Oxaliplatin – pharmacological properties and clinical efficacy

Oxaliplatin is a new third-generation platinum complex with a 1,2-diaminocyclohexane (DACH) carrier ligand that inhibits DNA synthesis, primarily by causing intrastrand cross-links in DNA. Oxaliplatin has shown in vitro and in vivo efficacy against many tumor cell lines, including some that are resistant to cisplatin and carboplatin. In patients with advanced colorectal cancer, oxaliplatin has been tested as a monotherapy and in combination with other agents. First-line therapy with oxaliplatin and 5-fluorouracil/folinic acid improves response rate and median progression-free survival in patients with advanced colorectal cancer. In addition, oxaliplatin has shown efficacy in patients with platinum-pretreated ovarian cancer with response rates similar to paclitaxel in these patients. Promising results have also been found with oxaliplatin in patients with non-Hodgkin’s lymphoma, pancreatic cancer, breast cancer and other tumors.
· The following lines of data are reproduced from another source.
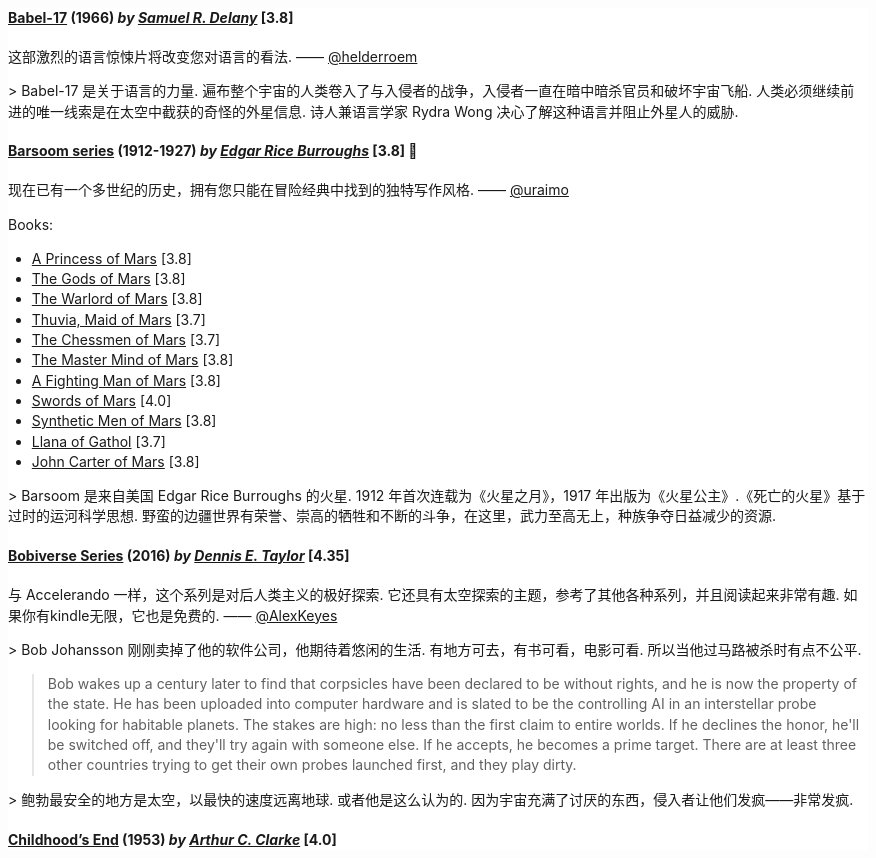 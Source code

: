#### [Babel-17](https://www.goodreads.com/book/show/1199688.Babel_17) (1966) _by [Samuel R. Delany](https://en.wikipedia.org/wiki/Samuel_R._Delany)_ [3.8]

这部激烈的语言惊悚片将改变您对语言的看法.  —— [@helderroem](https://github.com/helderroem)

 &gt; Babel-17 是关于语言的力量. 遍布整个宇宙的人类卷入了与入侵者的战争，入侵者一直在暗中暗杀官员和破坏宇宙飞船. 人类必须继续前进的唯一线索是在太空中截获的奇怪的外星信息. 诗人兼语言学家 Rydra Wong 决心了解这种语言并阻止外星人的威胁.

#### [Barsoom series](https://www.goodreads.com/series/43942-barsoom) (1912-1927) _by [Edgar Rice Burroughs](https://en.wikipedia.org/wiki/Edgar_Rice_Burroughs)_ [3.8] 🌟

现在已有一个多世纪的历史，拥有您只能在冒险经典中找到的独特写作风格.  —— [@uraimo](https://github.com/uraimo)

Books:

- [A Princess of Mars](https://www.goodreads.com/book/show/40395.A_Princess_of_Mars) [3.8]
- [The Gods of Mars](https://www.goodreads.com/book/show/841973.The_Gods_of_Mars) [3.8]
- [The Warlord of Mars](https://www.goodreads.com/book/show/40379.The_Warlord_of_Mars) [3.8]
- [Thuvia, Maid of Mars](https://www.goodreads.com/book/show/40387.Thuvia_Maid_of_Mars) [3.7]
- [The Chessmen of Mars](https://www.goodreads.com/book/show/40378.The_Chessmen_of_Mars) [3.7]
- [The Master Mind of Mars](https://www.goodreads.com/book/show/40385.The_Master_Mind_of_Mars) [3.8]
- [A Fighting Man of Mars](https://www.goodreads.com/book/show/40386.A_Fighting_Man_of_Mars) [3.8]
- [Swords of Mars](https://www.goodreads.com/book/show/40376.Swords_of_Mars) [4.0]
- [Synthetic Men of Mars](https://www.goodreads.com/book/show/40384.Synthetic_Men_of_Mars) [3.8]
- [Llana of Gathol](https://www.goodreads.com/book/show/215954.Llana_of_Gathol) [3.7]
- [John Carter of Mars](https://www.goodreads.com/book/show/40388.John_Carter_of_Mars) [3.8]

 &gt; Barsoom 是来自美国 Edgar Rice Burroughs 的火星.  1912 年首次连载为《火星之月》，1917 年出版为《火星公主》.《死亡的火星》基于过时的运河科学思想. 野蛮的边疆世界有荣誉、崇高的牺牲和不断的斗争，在这里，武力至高无上，种族争夺日益减少的资源.

#### [Bobiverse Series](https://www.goodreads.com/book/show/32109569-we-are-legion-we-are-bob) (2016) _by [Dennis E. Taylor](https://www.goodreads.com/author/show/12130438.Dennis_E_Taylor)_ [4.35]

与 Accelerando 一样，这个系列是对后人类主义的极好探索. 它还具有太空探索的主题，参考了其他各种系列，并且阅读起来非常有趣. 如果你有kindle无限，它也是免费的.  —— [@AlexKeyes](https://github.com/alex-keyes)

 &gt; Bob Johansson 刚刚卖掉了他的软件公司，他期待着悠闲的生活. 有地方可去，有书可看，电影可看. 所以当他过马路被杀时有点不公平.
>
> Bob wakes up a century later to find that corpsicles have been declared to be without rights, and he is now the property of the state. He has been uploaded into computer hardware and is slated to be the controlling AI in an interstellar probe looking for habitable planets. The stakes are high: no less than the first claim to entire worlds. If he declines the honor, he'll be switched off, and they'll try again with someone else. If he accepts, he becomes a prime target. There are at least three other countries trying to get their own probes launched first, and they play dirty.
>
 &gt; 鲍勃最安全的地方是太空，以最快的速度远离地球. 或者他是这么认为的. 因为宇宙充满了讨厌的东西，侵入者让他们发疯——非常发疯.

#### [Childhood’s End](https://www.goodreads.com/book/show/414999.Childhood_s_End) (1953) _by [Arthur C. Clarke](https://en.wikipedia.org/wiki/Arthur_C._Clarke)_ [4.0]

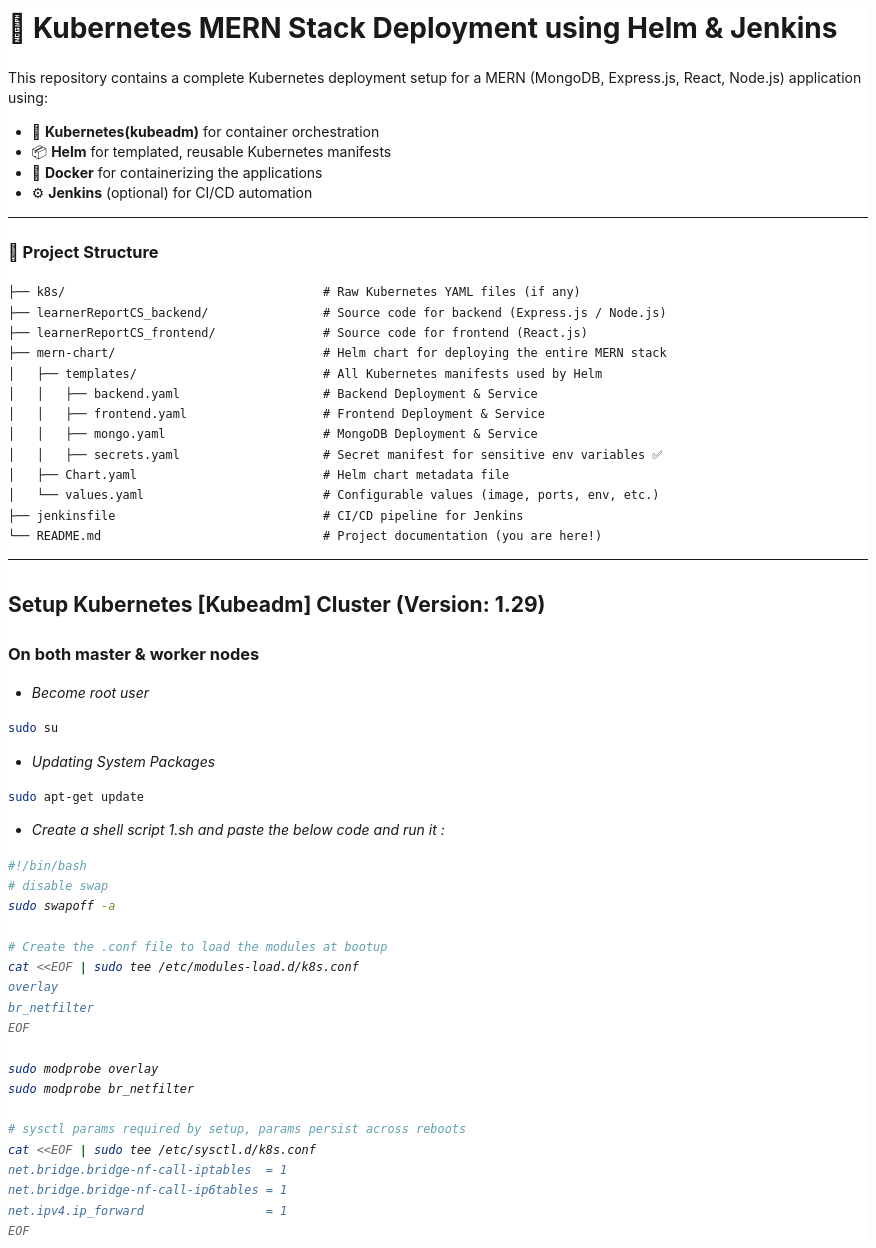 # 🚀 Kubernetes MERN Stack Deployment using Helm & Jenkins

This repository contains a complete Kubernetes deployment setup for a MERN (MongoDB, Express.js, React, Node.js) application using:
- 🧠 **Kubernetes(kubeadm)** for container orchestration
- 📦 **Helm** for templated, reusable Kubernetes manifests
- 🐳 **Docker** for containerizing the applications
- ⚙️ **Jenkins** (optional) for CI/CD automation
---

### 📁 Project Structure
```text
├── k8s/                                    # Raw Kubernetes YAML files (if any)
├── learnerReportCS_backend/                # Source code for backend (Express.js / Node.js)
├── learnerReportCS_frontend/               # Source code for frontend (React.js)
├── mern-chart/                             # Helm chart for deploying the entire MERN stack
│   ├── templates/                          # All Kubernetes manifests used by Helm
│   │   ├── backend.yaml                    # Backend Deployment & Service
│   │   ├── frontend.yaml                   # Frontend Deployment & Service
│   │   ├── mongo.yaml                      # MongoDB Deployment & Service
│   │   ├── secrets.yaml                    # Secret manifest for sensitive env variables ✅
│   ├── Chart.yaml                          # Helm chart metadata file
│   └── values.yaml                         # Configurable values (image, ports, env, etc.)
├── jenkinsfile                             # CI/CD pipeline for Jenkins
└── README.md                               # Project documentation (you are here!)
```
---
##  Setup Kubernetes [Kubeadm] Cluster (Version: 1.29)

### On both master & worker nodes
- <i>  Become root user </i>
```bash
sudo su
```

- <i>  Updating System Packages </i>
```bash
sudo apt-get update
```


- <i> Create a shell script 1.sh and paste the below code and run it :
```bash
#!/bin/bash
# disable swap
sudo swapoff -a

# Create the .conf file to load the modules at bootup
cat <<EOF | sudo tee /etc/modules-load.d/k8s.conf
overlay
br_netfilter
EOF

sudo modprobe overlay
sudo modprobe br_netfilter

# sysctl params required by setup, params persist across reboots
cat <<EOF | sudo tee /etc/sysctl.d/k8s.conf
net.bridge.bridge-nf-call-iptables  = 1
net.bridge.bridge-nf-call-ip6tables = 1
net.ipv4.ip_forward                 = 1
EOF

```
The main toxicities occurring with oxaliplatin are neurological, haematological and gastrointestinal. The most constant side effect of oxaliplatin is peripheral sensory neuropathy which is manifesting as paresthesia and dysesthesia in the
extremities and is induced or
exacerbated by exposure to cold. This neurological toxicity is dependent on the cumulative dose of oxaliplatin but reversible within a few months of discontinuation of the
treatment in the majority of cases. Unlike cisplatin, oxaliplatin is not associated with renal or auditory toxicity.